Environment Magazine

Biodiversity Needs More Than Just Unwanted Leftovers

Posted on the 27 February 2014 by Bradshaw @conservbytes

calm oceanThe real measure of conservation progress, on land or in the sea, is how much biodiversity we save from threatening processes.

A new paper co-authored by Memorial University’s Dr Rodolphe Devillers and an international group of researchers argues that established global marine protected areas are too often a case of all show with no substance and do not adequately protect the most vulnerable areas of the world’s oceans.

“There is a big pressure internationally to expand global MPA coverage from around 3 % of the oceans to 10 %, resulting in a race from countries to protect large and often unused portions of their territorial waters for a minimal political cost,” said Mr. Devillers. “Marine protected areas are the cornerstone of marine conservation, but we are asking whether picking low-hanging fruit really makes a difference in the long-term, or if smaller areas currently under threat should be protected before, or at the same time as, those larger areas that are relatively inaccessible and therefore less used by people.

“We need to stop measuring conservation success in terms of square kilometres,” he added. “The real measure of conservation progress, on land or in the sea, is how much biodiversity we save from threatening processes.

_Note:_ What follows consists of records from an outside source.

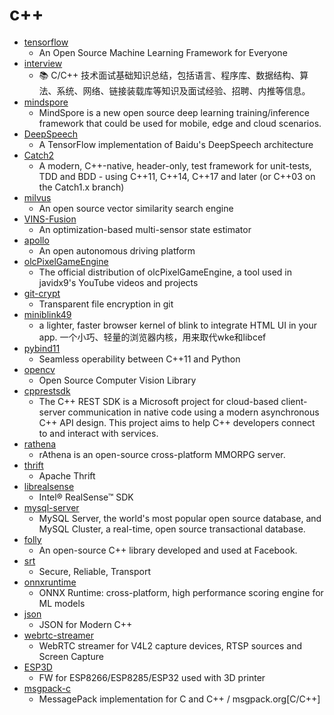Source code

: # c++
- [tensorflow](https://github.com/tensorflow/tensorflow)
  - An Open Source Machine Learning Framework for Everyone
- [interview](https://github.com/huihut/interview)
  - 📚 C/C++ 技术面试基础知识总结，包括语言、程序库、数据结构、算法、系统、网络、链接装载库等知识及面试经验、招聘、内推等信息。
- [mindspore](https://github.com/mindspore-ai/mindspore)
  - MindSpore is a new open source deep learning training/inference framework that could be used for mobile, edge and cloud scenarios.
- [DeepSpeech](https://github.com/mozilla/DeepSpeech)
  - A TensorFlow implementation of Baidu's DeepSpeech architecture
- [Catch2](https://github.com/catchorg/Catch2)
  - A modern, C++-native, header-only, test framework for unit-tests, TDD and BDD - using C++11, C++14, C++17 and later (or C++03 on the Catch1.x branch)
- [milvus](https://github.com/milvus-io/milvus)
  - An open source vector similarity search engine
- [VINS-Fusion](https://github.com/HKUST-Aerial-Robotics/VINS-Fusion)
  - An optimization-based multi-sensor state estimator
- [apollo](https://github.com/ApolloAuto/apollo)
  - An open autonomous driving platform
- [olcPixelGameEngine](https://github.com/OneLoneCoder/olcPixelGameEngine)
  - The official distribution of olcPixelGameEngine, a tool used in javidx9's YouTube videos and projects
- [git-crypt](https://github.com/AGWA/git-crypt)
  - Transparent file encryption in git
- [miniblink49](https://github.com/weolar/miniblink49)
  - a lighter, faster browser kernel of blink to integrate HTML UI in your app. 一个小巧、轻量的浏览器内核，用来取代wke和libcef
- [pybind11](https://github.com/pybind/pybind11)
  - Seamless operability between C++11 and Python
- [opencv](https://github.com/opencv/opencv)
  - Open Source Computer Vision Library
- [cpprestsdk](https://github.com/microsoft/cpprestsdk)
  - The C++ REST SDK is a Microsoft project for cloud-based client-server communication in native code using a modern asynchronous C++ API design. This project aims to help C++ developers connect to and interact with services.
- [rathena](https://github.com/rathena/rathena)
  - rAthena is an open-source cross-platform MMORPG server.
- [thrift](https://github.com/apache/thrift)
  - Apache Thrift
- [librealsense](https://github.com/IntelRealSense/librealsense)
  - Intel® RealSense™ SDK
- [mysql-server](https://github.com/mysql/mysql-server)
  - MySQL Server, the world's most popular open source database, and MySQL Cluster, a real-time, open source transactional database.
- [folly](https://github.com/facebook/folly)
  - An open-source C++ library developed and used at Facebook.
- [srt](https://github.com/Haivision/srt)
  - Secure, Reliable, Transport
- [onnxruntime](https://github.com/microsoft/onnxruntime)
  - ONNX Runtime: cross-platform, high performance scoring engine for ML models
- [json](https://github.com/nlohmann/json)
  - JSON for Modern C++
- [webrtc-streamer](https://github.com/mpromonet/webrtc-streamer)
  - WebRTC streamer for V4L2 capture devices, RTSP sources and Screen Capture
- [ESP3D](https://github.com/luc-github/ESP3D)
  - FW for ESP8266/ESP8285/ESP32 used with 3D printer
- [msgpack-c](https://github.com/msgpack/msgpack-c)
  - MessagePack implementation for C and C++ / msgpack.org[C/C++]
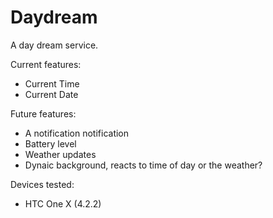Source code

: Daydream
========

A day dream service.

Current features:
* Current Time
* Current Date

Future features:
* A notification notification
* Battery level
* Weather updates
* Dynaic background, reacts to time of day or the weather?

Devices tested:
* HTC One X (4.2.2)




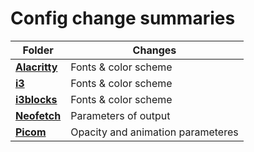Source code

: # Config change summaries

| Folder					| Changes					|
| --------------------------|-------------------------- |
|**[Alacritty](https://github.com/gugeldot/dotfiles/tree/main/.config/alacritty)**| Fonts &  color scheme |
|**[i3](https://github.com/gugeldot/dotfiles/tree/main/.config/i3)**| Fonts &  color scheme |
|**[i3blocks](https://github.com/gugeldot/dotfiles/tree/main/.config/i3blocks)**| Fonts &  color scheme |
|**[Neofetch](https://github.com/gugeldot/dotfiles/tree/main/.config/neofetch)**| Parameters of output |
|**[Picom](https://github.com/gugeldot/dotfiles/tree/main/.config/picom)**| Opacity and animation parameteres|
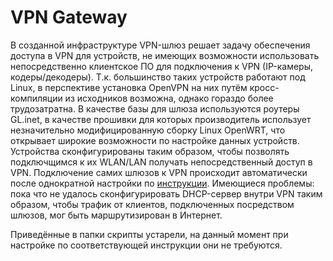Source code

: <H1>VPN Gateway</H1>
В созданной инфраструктуре VPN-шлюз решает задачу обеспечения доступа в VPN для устройств, не имеющих возможности использовать непосредственно клиентское ПО для подключения к VPN (IP-камеры, кодеры/декодеры). Т.к. большинство таких устройств работают под Linux, в перспективе установка OpenVPN на них путём кросс-компиляции из исходников возможна, однако гораздо более трудозатратна.
В качестве базы для шлюза используются роутеры GL.inet, в качестве прошивки для которых производитель использует незначительно модифицированную сборку Linux OpenWRT, что открывает широкие возможности по настройке данных устройств.
Устройства сконфигурированы таким образом, чтобы позволять подключщимся к их WLAN/LAN получать непосредственный доступ в VPN. Подключение самих шлюзов к VPN происходит автоматически после однократной настройки по <a href="https://docs.google.com/document/d/134MLfVJTAtLhKDGGdfG38ukk4Q0cYn0Cc_7mSgN5_nE/edit?usp=sharing">инструкции</a>.
Имеющиеся проблемы: пока что не удалось сконфигурировать DHCP-сервер внутри VPN таким образом, чтобы трафик от клиентов, подключенных посредством шлюзов, мог быть маршрутизирован в Интернет.

Приведённые в папки скрипты устарели, на данный момент при настройке по соответствующей инструкции они не требуются.
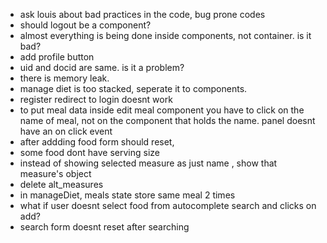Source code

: -   ask louis about bad practices in the code, bug prone codes
-   should logout be a component?
-   almost everything is being done inside components, not container. is it bad?
-   add profile button
-   uid and docid are same. is it a problem?
-   there is memory leak.
-   manage diet is too stacked, seperate it to components.
-   register redirect to login doesnt work
-   to put meal data inside edit meal component you have to click on the name of meal, not on the component that holds the name. panel doesnt have an on click event
-   after addding food form should reset,
-   some food dont have serving size
-   instead of showing selected measure as just name , show that measure's object
-   delete alt_measures
-   in manageDiet, meals state store same meal 2 times
-   what if user doesnt select food from autocomplete search and clicks on add?
-   search form doesnt reset after searching
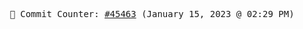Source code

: <p align="center">
    <samp>
        📮 Commit Counter: <a href="https://github.com/Javascript-void0/Javascript-void0/commits/main">#45463</a> (January 15, 2023 @ 02:29 PM)
    </samp>
</p>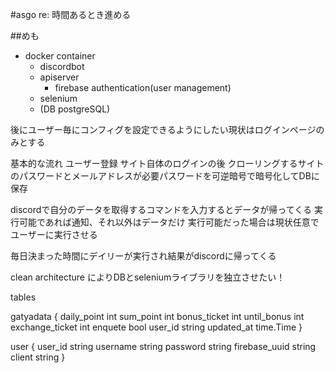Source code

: #asgo re:
時間あるとき進める

##めも
* docker container
    * discordbot
    * apiserver
        * firebase authentication(user management)
    * selenium
    * (DB postgreSQL)

後にユーザー毎にコンフィグを設定できるようにしたい現状はログインページのみとする

基本的な流れ
ユーザー登録
サイト自体のログインの後
クローリングするサイトのパスワードとメールアドレスが必要パスワードを可逆暗号で暗号化してDBに保存

discordで自分のデータを取得するコマンドを入力するとデータが帰ってくる
実行可能であれば通知、それ以外はデータだけ
実行可能だった場合は現状任意でユーザーに実行させる

毎日決まった時間にデイリーが実行され結果がdiscordに帰ってくる

clean architecture によりDBとseleniumライブラリを独立させたい！

tables

gatyadata
{
    daily_point int
    sum_point int
    bonus_ticket int
    until_bonus int
    exchange_ticket int
    enquete bool
    user_id string
    updated_at time.Time
}

user
{
    user_id string
    username string
    password string
    firebase_uuid string
    client string
}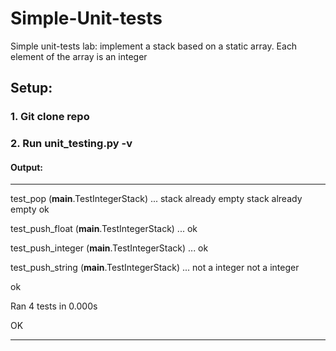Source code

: # Simple-Unit-tests
Simple unit-tests lab:  implement a stack based on a static array. Each element of the array is an integer

## Setup:

### 1. Git clone repo 

### 2. Run unit_testing.py  -v
#### Output:

----------------------------------------------------------------------

test_pop (__main__.TestIntegerStack) ... stack already empty stack already empty ok

test_push_float (__main__.TestIntegerStack) ... ok

test_push_integer (__main__.TestIntegerStack) ... ok

test_push_string (__main__.TestIntegerStack) ... not a integer not a integer

ok


Ran 4 tests in 0.000s

OK

----------------------------------------------------------------------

Metrics such as square kilometres or percentages of jurisdictions are notoriously unreliable in telling us about the true purpose of protected areas.”

The paper, Reinventing residual reserves in the sea: are we favouring ease of establishment over need for protection?, is the first comprehensive study to compare where MPAs are placed in relation to human extractive activities, such as fishing, and oil and gas.

Dr Devillers and his colleagues argue that the global pattern of MPAs appears to favour residual places – those with the least promise for commercial uses. Protection is therefore not provided to species and ecosystems that are most susceptible to threatening processes. Consequently – and conveniently – this residual approach tends to keep financial and political costs to a minimum.

An example the study looks at in more detail is the MPAs announced in November 2012 by the previous Australian government. The government maintained the initiative would protect more than a third of Australia’s marine waters for the future. Beyond the impressive number, a more detailed analysis of the distribution of those MPAs clearly shows bias in protection, with a strong will from the government to minimise the impact on existing fishing and oil and gas exploration and extraction, arguably making little difference to conservation. Australia’s new MPAs are biased towards deeper waters that are under relatively minor threat, leaving other areas vulnerable to commercial fishing and the extraction of oil and gas. Ecosystems and species in these more vulnerable areas are still in decline.

“The newly elected Australian government is already reviewing the 2012 MPAS because it thinks the price is too high for the fishing industry,” Dr. Devillers said. “Our team criticises those MPAs because we think the price paid is too low to protect marine ecosystems. Too often we are merely putting band-aids on ecosystems that are in critical, if not terminal, condition.”

The authors recommend a simple four-step framework of questions for planners and policy-makers to help reverse the emerging residual tendency of MPAs and to maximise conservation effectiveness, protecting against what they call “perverse outcomes of the least-cost approach.”

“In addition to being of value to humans, marine ecosystems oceans have a right to be protected,” said Dr Devillers. “However, there is a major cost to society for protecting marine biodiversity. By not paying that cost, we are standing by while our natural ecosystems degrade.”